= What the exercise asks =
In the data below, find the line with "FD002 & Isolation" and the line with "A more detailed", then restate both and every line between them exactly, minus the pictures.

........

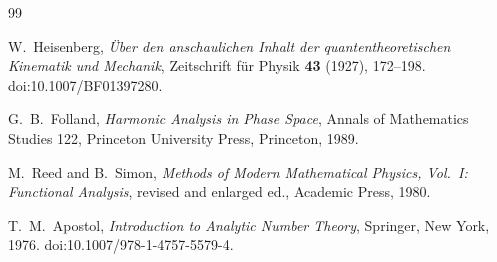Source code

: \documentclass[11pt]{amsart}
\numberwithin{equation}{section}
\theoremstyle{plain}
\theoremstyle{definition}
\theoremstyle{remark}
\begin{document}
\begin{thebibliography}{99}

W.~Heisenberg,
\emph{\"Uber den anschaulichen Inhalt der quantentheoretischen Kinematik und
Mechanik},
Zeitschrift f\"ur Physik \textbf{43} (1927), 172--198.
doi:10.1007/BF01397280.

G.~B.~Folland,
\emph{Harmonic Analysis in Phase Space},
Annals of Mathematics Studies 122,
Princeton University Press, Princeton, 1989.

M.~Reed and B.~Simon,
\emph{Methods of Modern Mathematical Physics, Vol.~I: Functional Analysis},
revised and enlarged ed., Academic Press, 1980.

T.~M.~Apostol,
\emph{Introduction to Analytic Number Theory},
Springer, New York, 1976.
doi:10.1007/978-1-4757-5579-4.

\end{thebibliography}
\end{document}
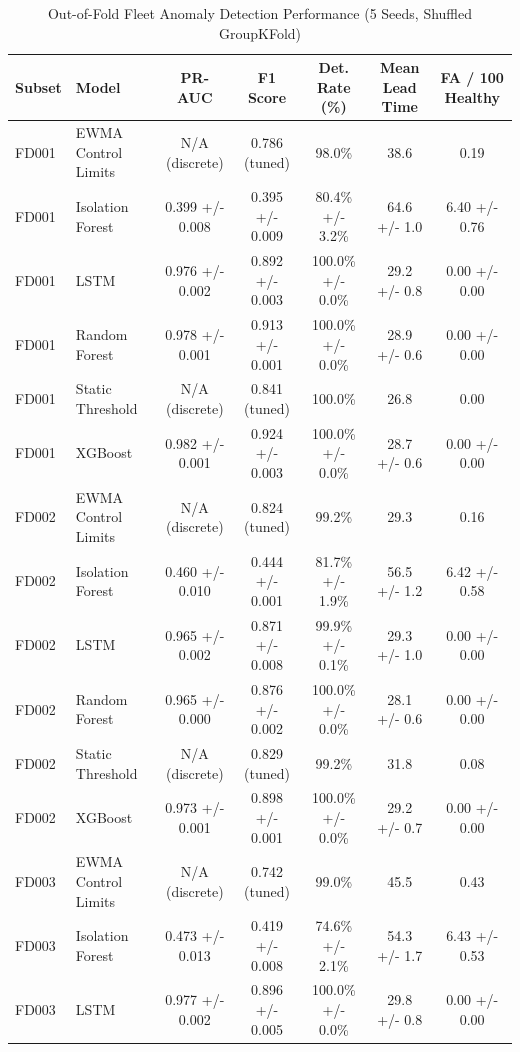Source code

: \begin{table}[t!]
\centering
\small
\caption{Out-of-Fold Fleet Anomaly Detection Performance (5 Seeds, Shuffled GroupKFold)}
\label{tab:anomaly_metrics_oof}
\begin{tabular}{llccccc}
\toprule
\textbf{Subset} & \textbf{Model} & \textbf{PR-AUC} & \textbf{F1 Score} & \textbf{Det. Rate (\%)} & \textbf{Mean Lead Time} & \textbf{FA / 100 Healthy} \\
\midrule
FD001 & EWMA Control Limits & N/A (discrete) & 0.786 (tuned) & 98.0\% & 38.6 & 0.19 \\
FD001 & Isolation Forest & 0.399 +/- 0.008 & 0.395 +/- 0.009 & 80.4\% +/- 3.2\% & 64.6 +/- 1.0 & 6.40 +/- 0.76 \\
FD001 & LSTM & 0.976 +/- 0.002 & 0.892 +/- 0.003 & 100.0\% +/- 0.0\% & 29.2 +/- 0.8 & 0.00 +/- 0.00 \\
FD001 & Random Forest & 0.978 +/- 0.001 & 0.913 +/- 0.001 & 100.0\% +/- 0.0\% & 28.9 +/- 0.6 & 0.00 +/- 0.00 \\
FD001 & Static Threshold & N/A (discrete) & 0.841 (tuned) & 100.0\% & 26.8 & 0.00 \\
FD001 & XGBoost & 0.982 +/- 0.001 & 0.924 +/- 0.003 & 100.0\% +/- 0.0\% & 28.7 +/- 0.6 & 0.00 +/- 0.00 \\
\midrule
FD002 & EWMA Control Limits & N/A (discrete) & 0.824 (tuned) & 99.2\% & 29.3 & 0.16 \\
FD002 & Isolation Forest & 0.460 +/- 0.010 & 0.444 +/- 0.001 & 81.7\% +/- 1.9\% & 56.5 +/- 1.2 & 6.42 +/- 0.58 \\
FD002 & LSTM & 0.965 +/- 0.002 & 0.871 +/- 0.008 & 99.9\% +/- 0.1\% & 29.3 +/- 1.0 & 0.00 +/- 0.00 \\
FD002 & Random Forest & 0.965 +/- 0.000 & 0.876 +/- 0.002 & 100.0\% +/- 0.0\% & 28.1 +/- 0.6 & 0.00 +/- 0.00 \\
FD002 & Static Threshold & N/A (discrete) & 0.829 (tuned) & 99.2\% & 31.8 & 0.08 \\
FD002 & XGBoost & 0.973 +/- 0.001 & 0.898 +/- 0.001 & 100.0\% +/- 0.0\% & 29.2 +/- 0.7 & 0.00 +/- 0.00 \\
\midrule
FD003 & EWMA Control Limits & N/A (discrete) & 0.742 (tuned) & 99.0\% & 45.5 & 0.43 \\
FD003 & Isolation Forest & 0.473 +/- 0.013 & 0.419 +/- 0.008 & 74.6\% +/- 2.1\% & 54.3 +/- 1.7 & 6.43 +/- 0.53 \\
FD003 & LSTM & 0.977 +/- 0.002 & 0.896 +/- 0.005 & 100.0\% +/- 0.0\% & 29.8 +/- 0.8 & 0.00 +/- 0.00 \\

\end{tabular}
\end{table}
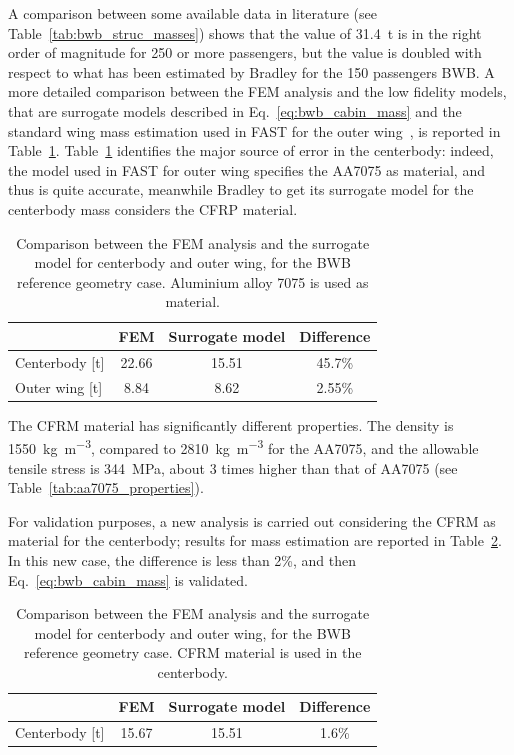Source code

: A comparison between some available data in literature (see Table~\ref{tab:bwb_struc_masses}) shows that the value of 31.4~\si{\tonne} is in the right order of magnitude for 250 or more passengers, but the value is doubled with respect to what has been estimated by Bradley for the 150 passengers BWB.
A more detailed comparison between the FEM analysis and the low fidelity models, that are surrogate models described in Eq.~\eqref{eq:bwb_cabin_mass} and the standard wing mass estimation used in FAST for the outer wing~\cite{bib:airbus_notes}, is reported in Table~\ref{tab:bwb_structure_method_comparison}.
Table~\ref{tab:bwb_structure_method_comparison} identifies the major source of error in the centerbody: indeed, the model used in FAST for outer wing specifies the AA7075 as material, and thus is quite accurate, meanwhile Bradley to get its surrogate model for the centerbody mass considers the CFRP material. 
\begin{table}[!h]
	\centering
	\begin{tabular}{l c c c}
		\hline
		& \textbf{FEM} & \textbf{Surrogate model} & \textbf{Difference} \\
		\hline
		Centerbody [\si{\tonne}] & 22.66 & 15.51 &  45.7\% \\
		Outer wing [\si{\tonne}] & 8.84 & 8.62 & 2.55\% \\
		\hline
	\end{tabular}
	\caption{Comparison between the FEM analysis and the surrogate model for centerbody and outer wing, for the BWB reference geometry case. Aluminium alloy 7075 is used as material.}
	\label{tab:bwb_structure_method_comparison}
\end{table}

The CFRM material has significantly different properties.
The density is 1550~\si{\kilogram\per\cubic\meter}, compared to 2810~\si{\kilogram\per\cubic\meter} for the AA7075, and the allowable tensile stress is 344~\si{\mega\pascal}, about 3 times higher than that of AA7075 (see Table~\ref{tab:aa7075_properties}). 

For validation purposes, a new analysis is carried out considering the CFRM as material for the centerbody; results for mass estimation are reported in Table~\ref{tab:bwb_bradley_model_validation}.
In this new case, the difference is less than 2\%, and then Eq.~\eqref{eq:bwb_cabin_mass} is validated.
\begin{table}[!h]
	\centering
	\begin{tabular}{l c c c}
		\hline
		& \textbf{FEM} & \textbf{Surrogate model} & \textbf{Difference} \\
		\hline
		Centerbody [\si{\tonne}] & 15.67 & 15.51 &  1.6\% \\
		\hline
	\end{tabular}
	\caption{Comparison between the FEM analysis and the surrogate model for centerbody and outer wing, for the BWB reference geometry case. CFRM material is used in the centerbody.}
	\label{tab:bwb_bradley_model_validation}
\end{table}

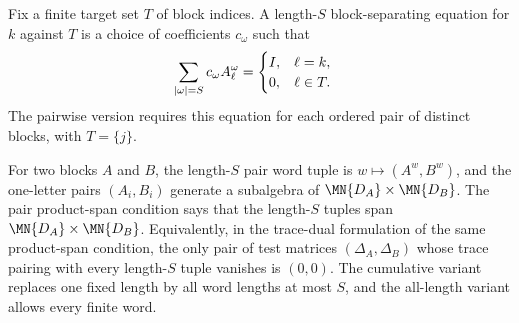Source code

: \begin{definition}
    \label{def:pairwise_block_separating_words}
    \leanok
    Fix a finite target set $T$ of block indices. A length-$S$ block-separating
    equation for $k$ against $T$ is a choice of coefficients $c_\omega$ such
    that
    \begin{align}
        \sum_{|\omega|=S} c_\omega A_\ell^\omega
         & =
        \begin{cases}
            I, & \ell=k,    \\
            0, & \ell\in T.
        \end{cases}
        \notag
    \end{align}
    The pairwise version requires this equation for each ordered pair of
    distinct blocks, with $T=\{j\}$.
\end{definition}

\begin{definition}
    \label{def:pair_trace_separation_words}
    \leanok
    For two blocks $A$ and $B$, the length-$S$ pair word tuple is
    $w\mapsto(A^w,B^w)$, and the one-letter pairs $(A_i,B_i)$ generate a
    subalgebra of $\MN{D_A}\times\MN{D_B}$.
    The pair product-span condition says that the length-$S$ tuples span
    $\MN{D_A}\times\MN{D_B}$. Equivalently, in the trace-dual formulation of
    the same product-span condition, the only pair of test matrices
    $(\Delta_A,\Delta_B)$ whose trace pairing with every length-$S$ tuple
    vanishes is $(0,0)$. The cumulative variant replaces one fixed length by
    all word lengths at most $S$, and the all-length variant allows every
    finite word.
\end{definition}

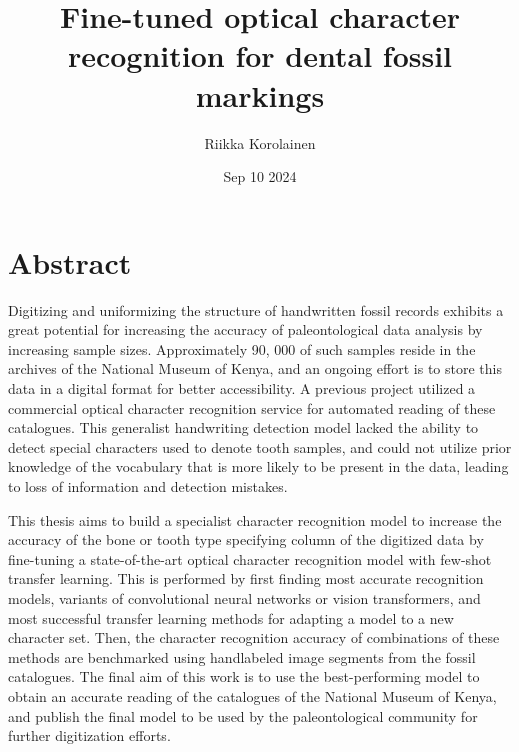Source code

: \documentclass{article}
\title{Fine-tuned optical character recognition for dental fossil markings}
\author{Riikka Korolainen}
\date{Sep 10 2024}
\begin{document}
\maketitle

\section{Abstract}


Digitizing and uniformizing the structure of handwritten fossil records exhibits a great 
potential for increasing the accuracy of paleontological data analysis by increasing sample sizes. 
Approximately 90, 000 of such samples reside in the archives of the National Museum of Kenya, and 
an ongoing effort is to store this data in a digital format for better accessibility.
A previous project utilized a commercial optical character recognition service for automated reading of these catalogues. This generalist
handwriting detection model lacked the ability to detect special characters used to denote tooth samples, and could not utilize prior knowledge 
of the vocabulary that is more likely to be present in the data, leading to loss of information and detection mistakes.

This thesis aims to build a specialist character recognition model to increase the accuracy of 
the bone or tooth type specifying column of the digitized data by fine-tuning a state-of-the-art optical 
character recognition model with few-shot transfer learning. This is performed by first finding most accurate
recognition models, variants of convolutional neural networks or vision transformers, and most successful 
transfer learning methods for adapting a model to a new character set. Then, the character 
recognition accuracy of combinations of these methods are benchmarked using handlabeled image segments from the 
fossil catalogues. The final aim of this work is to use the best-performing model 
to obtain an accurate reading of the catalogues of the National Museum of Kenya, and publish the final model to be used 
by the paleontological community for further digitization efforts.
\end{document}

........

= Written solution =
FD002 & Isolation Forest & 0.460 +/- 0.010 & 0.444 +/- 0.001 & 81.7\% +/- 1.9\% & 56.5 +/- 1.2 & 6.42 +/- 0.58 \\
FD002 & LSTM & 0.965 +/- 0.002 & 0.871 +/- 0.008 & 99.9\% +/- 0.1\% & 29.3 +/- 1.0 & 0.00 +/- 0.00 \\
FD002 & Random Forest & 0.965 +/- 0.000 & 0.876 +/- 0.002 & 100.0\% +/- 0.0\% & 28.1 +/- 0.6 & 0.00 +/- 0.00 \\
FD002 & Static Threshold & N/A (discrete) & 0.829 (tuned) & 99.2\% & 31.8 & 0.08 \\
FD002 & XGBoost & 0.973 +/- 0.001 & 0.898 +/- 0.001 & 100.0\% +/- 0.0\% & 29.2 +/- 0.7 & 0.00 +/- 0.00 \\
\midrule
FD003 & EWMA Control Limits & N/A (discrete) & 0.742 (tuned) & 99.0\% & 45.5 & 0.43 \\
FD003 & Isolation Forest & 0.473 +/- 0.013 & 0.419 +/- 0.008 & 74.6\% +/- 2.1\% & 54.3 +/- 1.7 & 6.43 +/- 0.53 \\
FD003 & LSTM & 0.977 +/- 0.002 & 0.896 +/- 0.005 & 100.0\% +/- 0.0\% & 29.8 +/- 0.8 & 0.00 +/- 0.00 \\

\end{tabular}
\end{table}
Source code

: A comparison between some available data in literature (see Table~\ref{tab:bwb_struc_masses}) shows that the value of 31.4~\si{\tonne} is in the right order of magnitude for 250 or more passengers, but the value is doubled with respect to what has been estimated by Bradley for the 150 passengers BWB.
A more detailed comparison between the FEM analysis and the low fidelity models, that are surrogate models described in Eq.~\eqref{eq:bwb_cabin_mass} and the standard wing mass estimation used in FAST for the outer wing~\cite{bib:airbus_notes}, is reported in Table~\ref{tab:bwb_structure_method_comparison}.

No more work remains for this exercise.